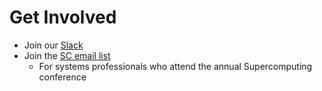 # Get Involved
* Join our [Slack](slack)
* Join the [SC email list](https://groups.google.com/a/sighpc-syspros.org/forum/#!forum/sc/join)
   * For systems professionals who attend the annual Supercomputing conference
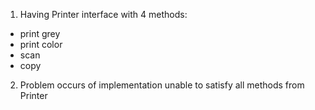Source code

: 1. Having Printer interface with 4 methods:
- print grey
- print color
- scan
- copy
2. Problem occurs of implementation unable to satisfy all methods from Printer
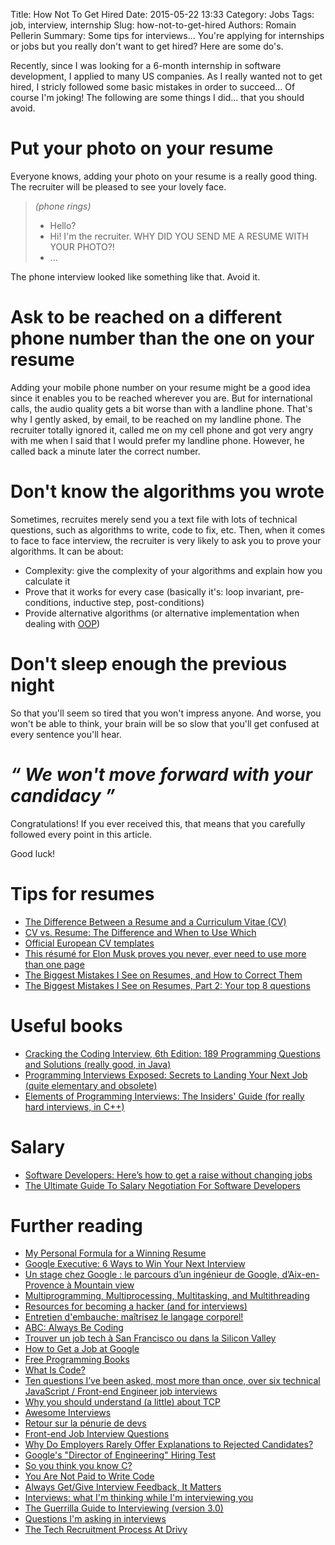 Title: How Not To Get Hired
Date: 2015-05-22 13:33
Category: Jobs
Tags: job, interview, internship
Slug: how-not-to-get-hired
Authors: Romain Pellerin
Summary: Some tips for interviews... You're applying for internships or jobs but you really don't want to get hired? Here are some do's.

Recently, since I was looking for a 6-month internship in software development, I applied to many US companies. As I really wanted not to get hired, I stricly followed some basic mistakes in order to succeed... Of course I'm joking! The following are some things I did... that you should avoid.

# Put your photo on your resume

Everyone knows, adding your photo on your resume is a really good thing. The recruiter will be pleased to see your lovely face.

> *(phone rings)*  
> - Hello?  
> - Hi! I'm the recruiter. WHY DID YOU SEND ME A RESUME WITH YOUR PHOTO?!  
> - ...

The phone interview looked like something like that. Avoid it.

# Ask to be reached on a different phone number than the one on your resume

Adding your mobile phone number on your resume might be a good idea since it enables you to be reached wherever you are. But for international calls, the audio quality gets a bit worse than with a landline phone. That's why I gently asked, by email, to be reached on my landline phone. The recruiter totally ignored it, called me on my cell phone and got very angry with me when I said that I would prefer my landline phone. However, he called back a minute later the correct number.

# Don't know the algorithms you wrote

Sometimes, recruites merely send you a text file with lots of technical questions, such as algorithms to write, code to fix, etc. Then, when it comes to face to face interview, the recruiter is very likely to ask you to prove your algorithms. It can be about:

- Complexity: give the complexity of your algorithms and explain how you calculate it
- Prove that it works for every case (basically it's: loop invariant, pre-conditions, inductive step, post-conditions)
- Provide alternative algorithms (or alternative implementation when dealing with [OOP](http://en.wikipedia.org/wiki/Object-oriented_programming))

# Don't sleep enough the previous night

So that you'll seem so tired that you won't impress anyone. And worse, you won't be able to think, your brain will be so slow that you'll get confused at every sentence you'll hear.

# *“ We won't move forward with your candidacy ”*

Congratulations! If you ever received this, that means that you carefully followed every point in this article.

Good luck!

# Tips for resumes

- [The Difference Between a Resume and a Curriculum Vitae (CV)](http://jobsearch.about.com/cs/curriculumvitae/f/cvresume.htm)
- [CV vs. Resume: The Difference and When to Use Which](http://theundercoverrecruiter.com/cv-vs-resume-difference-and-when-use-which/)
- [Official European CV templates](http://europass.cedefop.europa.eu/en/documents/curriculum-vitae/templates-instructions)
- [This résumé for Elon Musk proves you never, ever need to use more than one page](http://uk.businessinsider.com/elons-musk-resume-all-on-one-page-2016-4)
- [The Biggest Mistakes I See on Resumes, and How to Correct Them](https://www.linkedin.com/pulse/20140917045901-24454816-the-5-biggest-mistakes-i-see-on-resumes-and-how-to-correct-them)
- [The Biggest Mistakes I See on Resumes, Part 2: Your top 8 questions](https://www.linkedin.com/pulse/biggest-mistakes-i-see-resumes-part-2-your-top-8-questions-bock)

# Useful books

- [Cracking the Coding Interview, 6th Edition: 189 Programming Questions and Solutions (really good, in Java)](http://www.amazon.fr/dp/0984782850)
- [Programming Interviews Exposed: Secrets to Landing Your Next Job (quite elementary and obsolete)](http://www.amazon.fr/dp/1118261364)
- [Elements of Programming Interviews: The Insiders' Guide (for really hard interviews, in C++)](http://www.amazon.fr/dp/1479274836)

# Salary

- [Software Developers: Here’s how to get a raise without changing jobs](https://fearlesssalarynegotiation.com/software-developers-how-to-get-a-raise/)
- [The Ultimate Guide To Salary Negotiation For Software Developers](https://simpleprogrammer.com/2016/10/10/salary-negotiation-software-developers/)

# Further reading

- [My Personal Formula for a Winning Resume](https://www.linkedin.com/pulse/20140929001534-24454816-my-personal-formula-for-a-better-resume)
- [Google Executive: 6 Ways to Win Your Next Interview](http://motto.time.com/4245429/win-every-interview-6-steps/)
- [Un stage chez Google : le parcours d’un ingénieur de Google, d’Aix-en-Provence à Mountain view](http://www.growingpie.com/blog/2015/03/11/stage-chez-google/)
- [Multiprogramming, Multiprocessing, Multitasking, and Multithreading](https://gabrieletolomei.wordpress.com/miscellanea/operating-systems/multiprogramming-multiprocessing-multitasking-multithreading/)
- [Resources for becoming a hacker (and for interviews)](http://nt.github.io/2013/10/20/resources-for-becoming-a-hacker-and-interviews.html)
- [Entretien d'embauche: maîtrisez le langage corporel!](http://www.huffingtonpost.fr/stephane-langonnet/langage-corporel-entretien-dembauche_b_4376837.html)
- [ABC: Always Be Coding](https://medium.com/@davidbyttow/abc-always-be-coding-d5f8051afce2)
- [Trouver un job tech à San Francisco ou dans la Silicon Valley](http://techmeup.co/trouver-un-job-tech-a-san-francisco-ou-dans-la/)
- [How to Get a Job at Google](http://www.nytimes.com/2014/02/23/opinion/sunday/friedman-how-to-get-a-job-at-google.html)
- [Free Programming Books](https://github.com/vhf/free-programming-books/blob/master/free-programming-books.md)
- [What Is Code?](http://www.bloomberg.com/graphics/2015-paul-ford-what-is-code/)
- [Ten questions I’ve been asked, most more than once, over six technical JavaScript / Front-end Engineer job interviews](https://www.reddit.com/r/javascript/comments/3rb88w/ten_questions_ive_been_asked_most_more_than_once)
- [Why you should understand (a little) about TCP](http://jvns.ca/blog/2015/11/21/why-you-should-understand-a-little-about-tcp/)
- [Awesome Interviews](https://github.com/MaximAbramchuck/awesome-interviews)
- [Retour sur la pénurie de devs](http://sametmax.com/retour-sur-la-penurie-de-devs/)
- [Front-end Job Interview Questions](https://github.com/h5bp/Front-end-Developer-Interview-Questions)
- [Why Do Employers Rarely Offer Explanations to Rejected Candidates?](https://www.linkedin.com/pulse/why-do-employers-rarely-offer-explanations-rejected-ambra-benjamin)
- [Google's "Director of Engineering" Hiring Test](http://www.gwan.com/blog/20160405.html)
- [So you think you know C?](https://hackernoon.com/so-you-think-you-know-c-8d4e2cd6f6a6)
- [You Are Not Paid to Write Code](http://bravenewgeek.com/you-are-not-paid-to-write-code/)
- [Always Get/Give Interview Feedback, It Matters](http://cultureofdevelopment.com/blog/always-give-interview-feedback/)
- [Interviews: what I'm thinking while I'm interviewing you](http://cultureofdevelopment.com/blog/interviews-what-im-thinking-while-im-interviewing-you/)
- [The Guerrilla Guide to Interviewing (version 3.0)](https://www.joelonsoftware.com/2006/10/25/the-guerrilla-guide-to-interviewing-version-30/)
- [Questions I'm asking in interviews](https://jvns.ca/blog/2013/12/30/questions-im-asking-in-interviews/)
- [The Tech Recruitment Process At Drivy](https://drivy.engineering/tech-recruitment-process/)
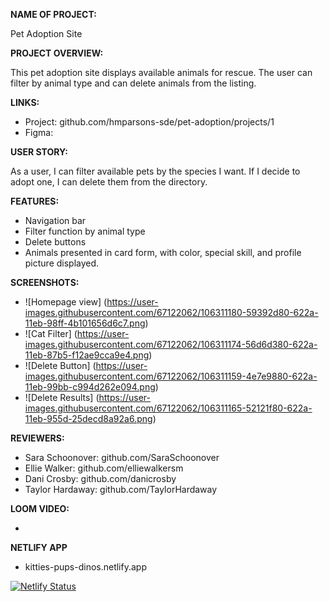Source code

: **NAME OF PROJECT:**

Pet Adoption Site

**PROJECT OVERVIEW:**

This pet adoption site displays available animals for rescue. The user can filter by animal type and can delete animals from the listing.

**LINKS:**

- Project: github.com/hmparsons-sde/pet-adoption/projects/1
- Figma:

**USER STORY:**

As a user, I can filter available pets by the species I want. If I decide to adopt one, I can delete them from the directory.

**FEATURES:**

- Navigation bar
- Filter function by animal type
- Delete buttons
- Animals presented in card form, with color, special skill, and profile picture displayed.

**SCREENSHOTS:**

- ![Homepage view] (https://user-images.githubusercontent.com/67122062/106311180-59392d80-622a-11eb-98ff-4b101656d6c7.png)
- ![Cat Filter] (https://user-images.githubusercontent.com/67122062/106311174-56d6d380-622a-11eb-87b5-f12ae9cca9e4.png)
- ![Delete Button] (https://user-images.githubusercontent.com/67122062/106311159-4e7e9880-622a-11eb-99bb-c994d262e094.png)
- ![Delete Results] (https://user-images.githubusercontent.com/67122062/106311165-52121f80-622a-11eb-955d-25decd8a92a6.png)

**REVIEWERS:**

- Sara Schoonover: github.com/SaraSchoonover
- Ellie Walker: github.com/elliewalkersm
- Dani Crosby: github.com/danicrosby
- Taylor Hardaway: github.com/TaylorHardaway

**LOOM VIDEO:**

- 

**NETLIFY APP**

- kitties-pups-dinos.netlify.app

[![Netlify Status](https://api.netlify.com/api/v1/badges/6453111f-3bac-4b83-a0e1-e0d50df754ee/deploy-status)](https://app.netlify.com/sites/kitties-pups-dinos/deploys)
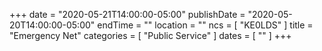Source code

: +++
date = "2020-05-21T14:00:00-05:00"
publishDate = "2020-05-20T14:00:00-05:00"
endTime = ""
location = ""
ncs = [ "KE0LDS" ]
title = "Emergency Net"
categories = [ "Public Service" ]
dates = [ "" ]
+++

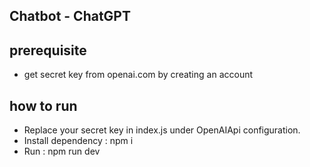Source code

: ## Chatbot - ChatGPT

## prerequisite

- get secret key from openai.com by creating an account

## how to run

- Replace your secret key in index.js under OpenAIApi configuration.
- Install dependency : npm i
- Run : npm run dev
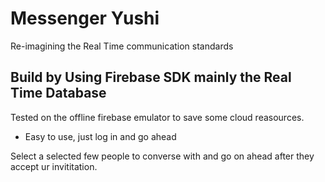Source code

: # Messenger Yushi

Re-imagining the Real Time communication standards

## Build by Using Firebase SDK mainly the Real Time Database

Tested on the offline firebase emulator to save some cloud reasources.

- Easy to use, just log in and go ahead

Select a selected few people to converse with and go on ahead after they accept ur invititation.
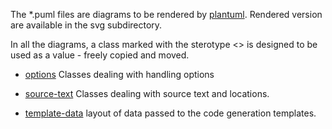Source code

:
The \*.puml files are diagrams to be rendered by
[plantuml](http://plantuml.com/index). Rendered version are available in the
svg subdirectory.

In all the diagrams, a class marked with the sterotype <<dataType>> is designed
to be used as a value - freely copied and moved.

- [options](options.md)
  Classes dealing with handling options

- [source-text](source-text.md)
  Classes dealing with source text and locations.

- [template-data](template_data.md)
  layout of data passed to the code generation templates.
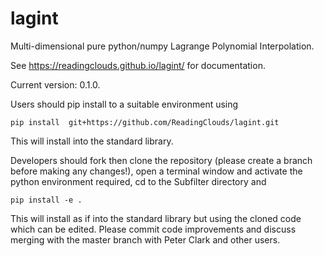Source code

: # lagint
Multi-dimensional pure python/numpy Lagrange Polynomial Interpolation.

See https://readingclouds.github.io/lagint/ for documentation.

Current version: 0.1.0.

Users should pip install to a suitable environment using

    pip install  git+https://github.com/ReadingClouds/lagint.git

This will install into the standard library.

Developers should fork then clone the repository (please create a branch before making 
any changes!), open a terminal window and activate the python environment 
required, cd to the Subfilter directory and

    pip install -e .

This will install as if into the standard library but using the cloned code 
which can be edited. Please commit code improvements and discuss merging with 
the master branch with Peter Clark and other users.

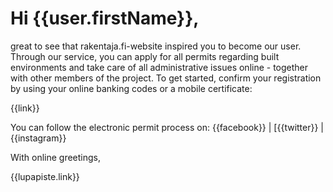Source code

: # Hi {{user.firstName}},

great to see that rakentaja.fi-website inspired you to become our user. Through our service, you can apply for all permits regarding built environments and take care of all administrative issues online - together with other members of the project. To get started, confirm your registration by using your online banking codes or a mobile certificate:

{{link}}

You can follow the electronic permit process on: {{facebook}} | [{{twitter}} | {{instagram}}

With online greetings,

{{lupapiste.link}}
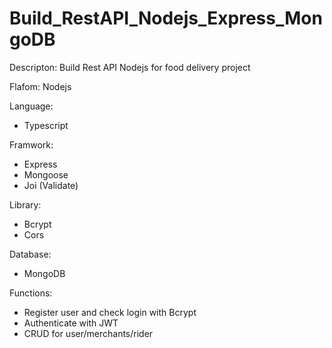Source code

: # Build_RestAPI_Nodejs_Express_MongoDB

Descripton:
Build Rest API Nodejs for food delivery project

Flafom: Nodejs

Language: 
+ Typescript

Framwork: 
+ Express
+ Mongoose
+ Joi (Validate)

Library:
+ Bcrypt
+ Cors

Database:
+ MongoDB

Functions:
+ Register user and check login with Bcrypt
+ Authenticate with JWT
+ CRUD for user/merchants/rider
+===+
PROMPT = Filter the records above and return every line that holds the word "options".

TASK RESULT =
- [options](options.md)
  Classes dealing with handling options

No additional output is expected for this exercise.